→ **TASK REQUIREMENTS**
When copying the records below, keep every word as it is and drop the images.

+ + + + + + +

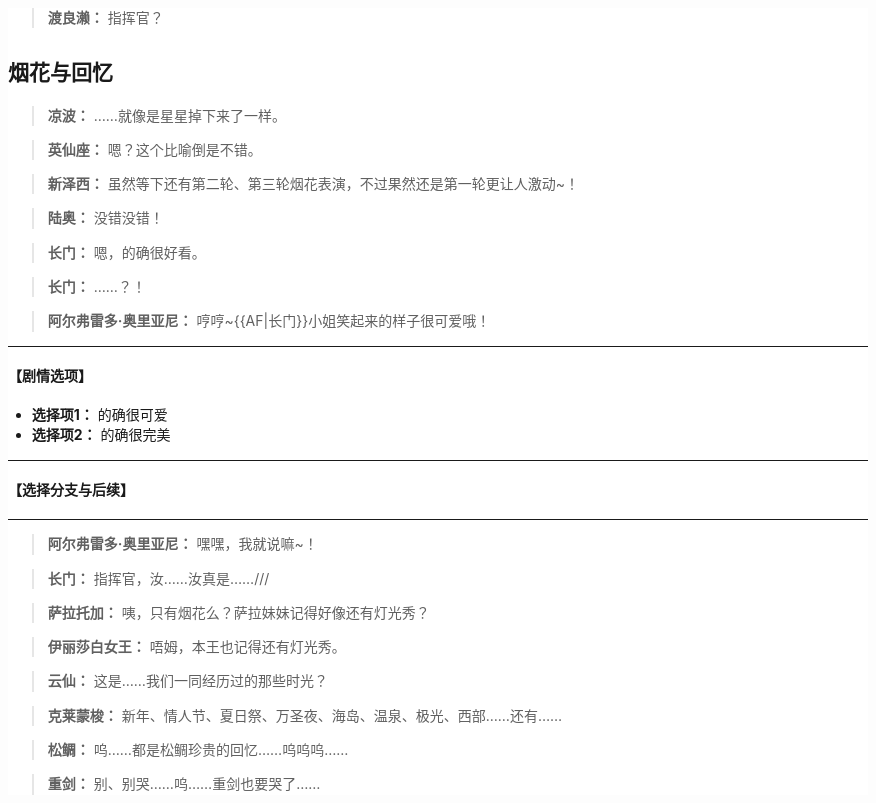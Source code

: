 > **渡良濑：**
> 指挥官？

## 烟花与回忆

> **凉波：**
> ……就像是星星掉下来了一样。

> **英仙座：**
> 嗯？这个比喻倒是不错。

> **新泽西：**
> 虽然等下还有第二轮、第三轮烟花表演，不过果然还是第一轮更让人激动~！

> **陆奥：**
> 没错没错！

> **长门：**
> 嗯，的确很好看。

> **长门：**
> ……？！

> **阿尔弗雷多·奥里亚尼：**
> 哼哼~{{AF|长门}}小姐笑起来的样子很可爱哦！

---
#### **【剧情选项】**
*   **选择项1：** 的确很可爱
*   **选择项2：** 的确很完美

---
#### **【选择分支与后续】**
---

> **阿尔弗雷多·奥里亚尼：**
> 嘿嘿，我就说嘛~！

> **长门：**
> 指挥官，汝……汝真是……///

> **萨拉托加：**
> 咦，只有烟花么？萨拉妹妹记得好像还有灯光秀？

> **伊丽莎白女王：**
> 唔姆，本王也记得还有灯光秀。

> **云仙：**
> 这是……我们一同经历过的那些时光？

> **克莱蒙梭：**
> 新年、情人节、夏日祭、万圣夜、海岛、温泉、极光、西部……还有……

> **松鲷：**
> 呜……都是松鲷珍贵的回忆……呜呜呜……

> **重剑：**
> 别、别哭……呜……重剑也要哭了……
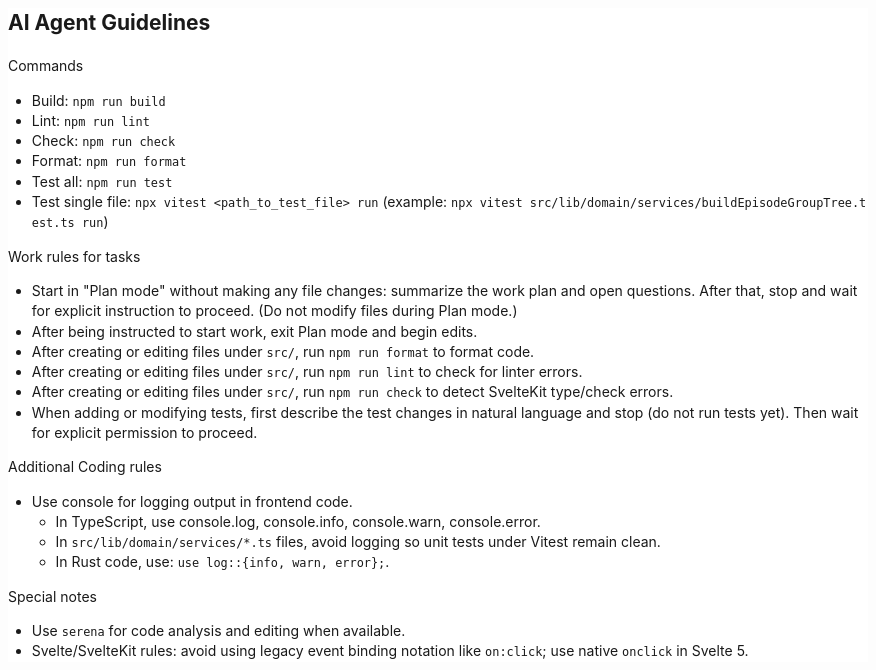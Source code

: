 ## AI Agent Guidelines

Commands

- Build: `npm run build`
- Lint: `npm run lint`
- Check: `npm run check`
- Format: `npm run format`
- Test all: `npm run test`
- Test single file: `npx vitest <path_to_test_file> run` (example: `npx vitest src/lib/domain/services/buildEpisodeGroupTree.test.ts run`)

Work rules for tasks

- Start in "Plan mode" without making any file changes: summarize the work plan and open questions. After that, stop and wait for explicit instruction to proceed. (Do not modify files during Plan mode.)
- After being instructed to start work, exit Plan mode and begin edits.
- After creating or editing files under `src/`, run `npm run format` to format code.
- After creating or editing files under `src/`, run `npm run lint` to check for linter errors.
- After creating or editing files under `src/`, run `npm run check` to detect SvelteKit type/check errors.
- When adding or modifying tests, first describe the test changes in natural language and stop (do not run tests yet). Then wait for explicit permission to proceed.

Additional Coding rules

- Use console for logging output in frontend code.
  - In TypeScript, use console.log, console.info, console.warn, console.error.
  - In `src/lib/domain/services/*.ts` files, avoid logging so unit tests under Vitest remain clean.
  - In Rust code, use: `use log::{info, warn, error};`.

Special notes

- Use `serena` for code analysis and editing when available.
- Svelte/SvelteKit rules: avoid using legacy event binding notation like `on:click`; use native `onclick` in Svelte 5.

+ + + + + + +

→ **TASK OUTPUT**
Source code

: > **渡良濑：**
> 指挥官？

## 烟花与回忆

> **凉波：**
> ……就像是星星掉下来了一样。

> **英仙座：**
> 嗯？这个比喻倒是不错。

> **新泽西：**
> 虽然等下还有第二轮、第三轮烟花表演，不过果然还是第一轮更让人激动~！

> **陆奥：**
> 没错没错！

> **长门：**
> 嗯，的确很好看。

> **长门：**
> ……？！

> **阿尔弗雷多·奥里亚尼：**
> 哼哼~{{AF|长门}}小姐笑起来的样子很可爱哦！

---
#### **【剧情选项】**
*   **选择项1：** 的确很可爱
*   **选择项2：** 的确很完美

---
#### **【选择分支与后续】**
---

> **阿尔弗雷多·奥里亚尼：**
> 嘿嘿，我就说嘛~！

> **长门：**
> 指挥官，汝……汝真是……///

> **萨拉托加：**
> 咦，只有烟花么？萨拉妹妹记得好像还有灯光秀？

> **伊丽莎白女王：**
> 唔姆，本王也记得还有灯光秀。

> **云仙：**
> 这是……我们一同经历过的那些时光？

> **克莱蒙梭：**
> 新年、情人节、夏日祭、万圣夜、海岛、温泉、极光、西部……还有……

> **松鲷：**
> 呜……都是松鲷珍贵的回忆……呜呜呜……

> **重剑：**
> 别、别哭……呜……重剑也要哭了……
Source code

: ## AI Agent Guidelines

Commands

- Build: `npm run build`
- Lint: `npm run lint`
- Check: `npm run check`
- Format: `npm run format`
- Test all: `npm run test`
- Test single file: `npx vitest <path_to_test_file> run` (example: `npx vitest src/lib/domain/services/buildEpisodeGroupTree.test.ts run`)

Work rules for tasks

- Start in "Plan mode" without making any file changes: summarize the work plan and open questions. After that, stop and wait for explicit instruction to proceed. (Do not modify files during Plan mode.)
- After being instructed to start work, exit Plan mode and begin edits.
- After creating or editing files under `src/`, run `npm run format` to format code.
- After creating or editing files under `src/`, run `npm run lint` to check for linter errors.
- After creating or editing files under `src/`, run `npm run check` to detect SvelteKit type/check errors.
- When adding or modifying tests, first describe the test changes in natural language and stop (do not run tests yet). Then wait for explicit permission to proceed.

Additional Coding rules

- Use console for logging output in frontend code.
  - In TypeScript, use console.log, console.info, console.warn, console.error.
  - In `src/lib/domain/services/*.ts` files, avoid logging so unit tests under Vitest remain clean.
  - In Rust code, use: `use log::{info, warn, error};`.

Special notes

- Use `serena` for code analysis and editing when available.
- Svelte/SvelteKit rules: avoid using legacy event binding notation like `on:click`; use native `onclick` in Svelte 5.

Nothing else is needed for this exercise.